- _Problem details_:
Here the job is to print all of the entries below verbatim and leave out any picture.

- _Data_:
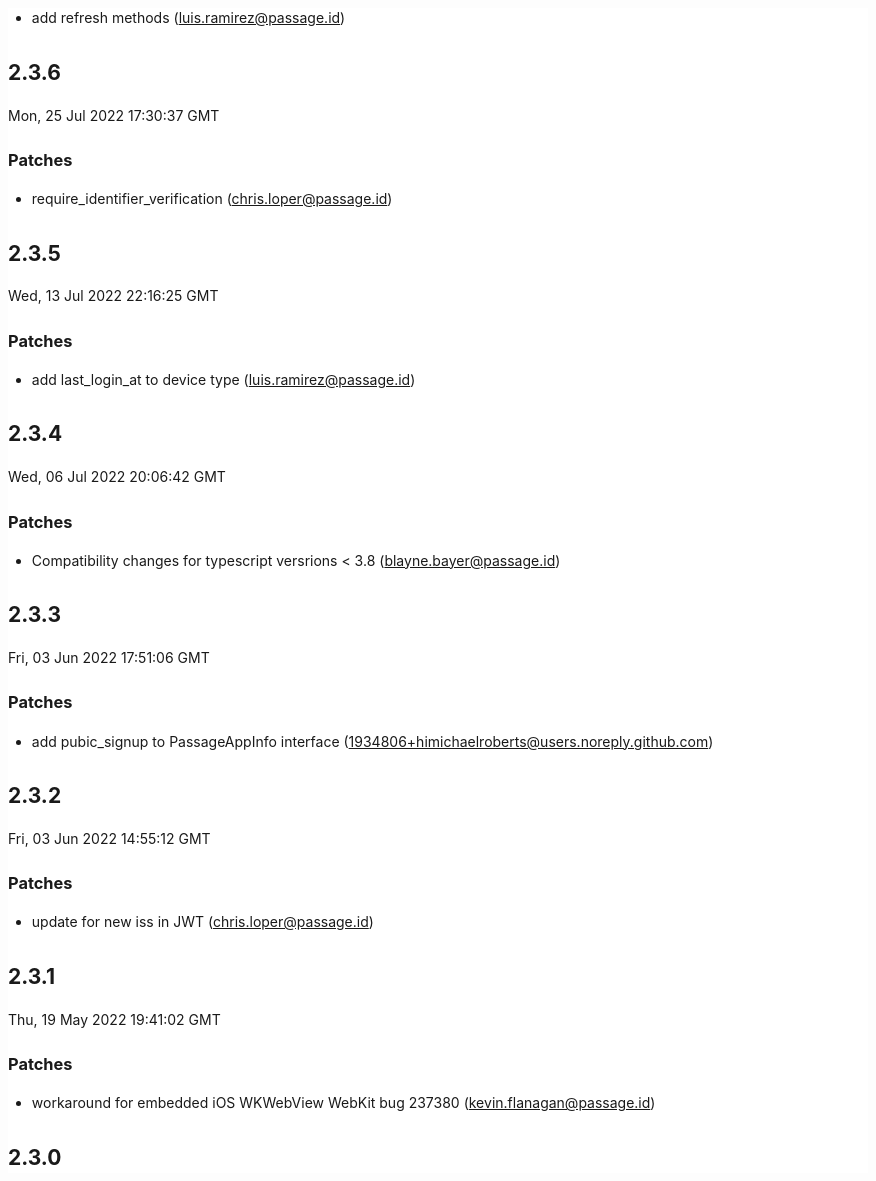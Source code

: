 -   add refresh methods (luis.ramirez@passage.id)

## 2.3.6

Mon, 25 Jul 2022 17:30:37 GMT

### Patches

-   require_identifier_verification (chris.loper@passage.id)

## 2.3.5

Wed, 13 Jul 2022 22:16:25 GMT

### Patches

-   add last_login_at to device type (luis.ramirez@passage.id)

## 2.3.4

Wed, 06 Jul 2022 20:06:42 GMT

### Patches

-   Compatibility changes for typescript versrions < 3.8 (blayne.bayer@passage.id)

## 2.3.3

Fri, 03 Jun 2022 17:51:06 GMT

### Patches

-   add pubic_signup to PassageAppInfo interface (1934806+himichaelroberts@users.noreply.github.com)

## 2.3.2

Fri, 03 Jun 2022 14:55:12 GMT

### Patches

-   update for new iss in JWT (chris.loper@passage.id)

## 2.3.1

Thu, 19 May 2022 19:41:02 GMT

### Patches

-   workaround for embedded iOS WKWebView WebKit bug 237380 (kevin.flanagan@passage.id)

## 2.3.0
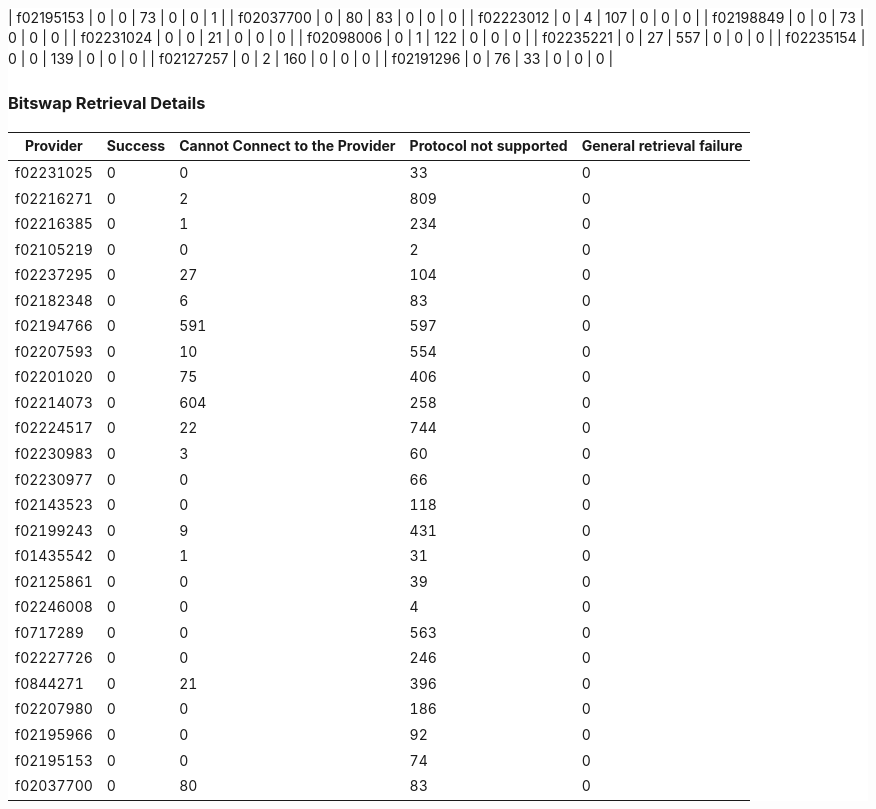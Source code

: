 | f02195153 | 0       | 0                              | 73                     | 0               | 0                 | 1                         |
| f02037700 | 0       | 80                             | 83                     | 0               | 0                 | 0                         |
| f02223012 | 0       | 4                              | 107                    | 0               | 0                 | 0                         |
| f02198849 | 0       | 0                              | 73                     | 0               | 0                 | 0                         |
| f02231024 | 0       | 0                              | 21                     | 0               | 0                 | 0                         |
| f02098006 | 0       | 1                              | 122                    | 0               | 0                 | 0                         |
| f02235221 | 0       | 27                             | 557                    | 0               | 0                 | 0                         |
| f02235154 | 0       | 0                              | 139                    | 0               | 0                 | 0                         |
| f02127257 | 0       | 2                              | 160                    | 0               | 0                 | 0                         |
| f02191296 | 0       | 76                             | 33                     | 0               | 0                 | 0                         |

### Bitswap Retrieval Details
| Provider  | Success | Cannot Connect to the Provider | Protocol not supported | General retrieval failure |
| --------- | ------- | ------------------------------ | ---------------------- | ------------------------- |
| f02231025 | 0       | 0                              | 33                     | 0                         |
| f02216271 | 0       | 2                              | 809                    | 0                         |
| f02216385 | 0       | 1                              | 234                    | 0                         |
| f02105219 | 0       | 0                              | 2                      | 0                         |
| f02237295 | 0       | 27                             | 104                    | 0                         |
| f02182348 | 0       | 6                              | 83                     | 0                         |
| f02194766 | 0       | 591                            | 597                    | 0                         |
| f02207593 | 0       | 10                             | 554                    | 0                         |
| f02201020 | 0       | 75                             | 406                    | 0                         |
| f02214073 | 0       | 604                            | 258                    | 0                         |
| f02224517 | 0       | 22                             | 744                    | 0                         |
| f02230983 | 0       | 3                              | 60                     | 0                         |
| f02230977 | 0       | 0                              | 66                     | 0                         |
| f02143523 | 0       | 0                              | 118                    | 0                         |
| f02199243 | 0       | 9                              | 431                    | 0                         |
| f01435542 | 0       | 1                              | 31                     | 0                         |
| f02125861 | 0       | 0                              | 39                     | 0                         |
| f02246008 | 0       | 0                              | 4                      | 0                         |
| f0717289  | 0       | 0                              | 563                    | 0                         |
| f02227726 | 0       | 0                              | 246                    | 0                         |
| f0844271  | 0       | 21                             | 396                    | 0                         |
| f02207980 | 0       | 0                              | 186                    | 0                         |
| f02195966 | 0       | 0                              | 92                     | 0                         |
| f02195153 | 0       | 0                              | 74                     | 0                         |
| f02037700 | 0       | 80                             | 83                     | 0                         |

- _Your response_:
Source code

: -   add refresh methods (luis.ramirez@passage.id)

## 2.3.6

Mon, 25 Jul 2022 17:30:37 GMT

### Patches

-   require_identifier_verification (chris.loper@passage.id)

## 2.3.5

Wed, 13 Jul 2022 22:16:25 GMT

### Patches

-   add last_login_at to device type (luis.ramirez@passage.id)

## 2.3.4

Wed, 06 Jul 2022 20:06:42 GMT

### Patches

-   Compatibility changes for typescript versrions < 3.8 (blayne.bayer@passage.id)

## 2.3.3

Fri, 03 Jun 2022 17:51:06 GMT

### Patches

-   add pubic_signup to PassageAppInfo interface (1934806+himichaelroberts@users.noreply.github.com)

## 2.3.2

Fri, 03 Jun 2022 14:55:12 GMT

### Patches

-   update for new iss in JWT (chris.loper@passage.id)

## 2.3.1

Thu, 19 May 2022 19:41:02 GMT

### Patches

-   workaround for embedded iOS WKWebView WebKit bug 237380 (kevin.flanagan@passage.id)

## 2.3.0
Source code

: | f02195153 | 0       | 0                              | 73                     | 0               | 0                 | 1                         |
| f02037700 | 0       | 80                             | 83                     | 0               | 0                 | 0                         |
| f02223012 | 0       | 4                              | 107                    | 0               | 0                 | 0                         |
| f02198849 | 0       | 0                              | 73                     | 0               | 0                 | 0                         |
| f02231024 | 0       | 0                              | 21                     | 0               | 0                 | 0                         |
| f02098006 | 0       | 1                              | 122                    | 0               | 0                 | 0                         |
| f02235221 | 0       | 27                             | 557                    | 0               | 0                 | 0                         |
| f02235154 | 0       | 0                              | 139                    | 0               | 0                 | 0                         |
| f02127257 | 0       | 2                              | 160                    | 0               | 0                 | 0                         |
| f02191296 | 0       | 76                             | 33                     | 0               | 0                 | 0                         |

### Bitswap Retrieval Details
| Provider  | Success | Cannot Connect to the Provider | Protocol not supported | General retrieval failure |
| --------- | ------- | ------------------------------ | ---------------------- | ------------------------- |
| f02231025 | 0       | 0                              | 33                     | 0                         |
| f02216271 | 0       | 2                              | 809                    | 0                         |
| f02216385 | 0       | 1                              | 234                    | 0                         |
| f02105219 | 0       | 0                              | 2                      | 0                         |
| f02237295 | 0       | 27                             | 104                    | 0                         |
| f02182348 | 0       | 6                              | 83                     | 0                         |
| f02194766 | 0       | 591                            | 597                    | 0                         |
| f02207593 | 0       | 10                             | 554                    | 0                         |
| f02201020 | 0       | 75                             | 406                    | 0                         |
| f02214073 | 0       | 604                            | 258                    | 0                         |
| f02224517 | 0       | 22                             | 744                    | 0                         |
| f02230983 | 0       | 3                              | 60                     | 0                         |
| f02230977 | 0       | 0                              | 66                     | 0                         |
| f02143523 | 0       | 0                              | 118                    | 0                         |
| f02199243 | 0       | 9                              | 431                    | 0                         |
| f01435542 | 0       | 1                              | 31                     | 0                         |
| f02125861 | 0       | 0                              | 39                     | 0                         |
| f02246008 | 0       | 0                              | 4                      | 0                         |
| f0717289  | 0       | 0                              | 563                    | 0                         |
| f02227726 | 0       | 0                              | 246                    | 0                         |
| f0844271  | 0       | 21                             | 396                    | 0                         |
| f02207980 | 0       | 0                              | 186                    | 0                         |
| f02195966 | 0       | 0                              | 92                     | 0                         |
| f02195153 | 0       | 0                              | 74                     | 0                         |
| f02037700 | 0       | 80                             | 83                     | 0                         |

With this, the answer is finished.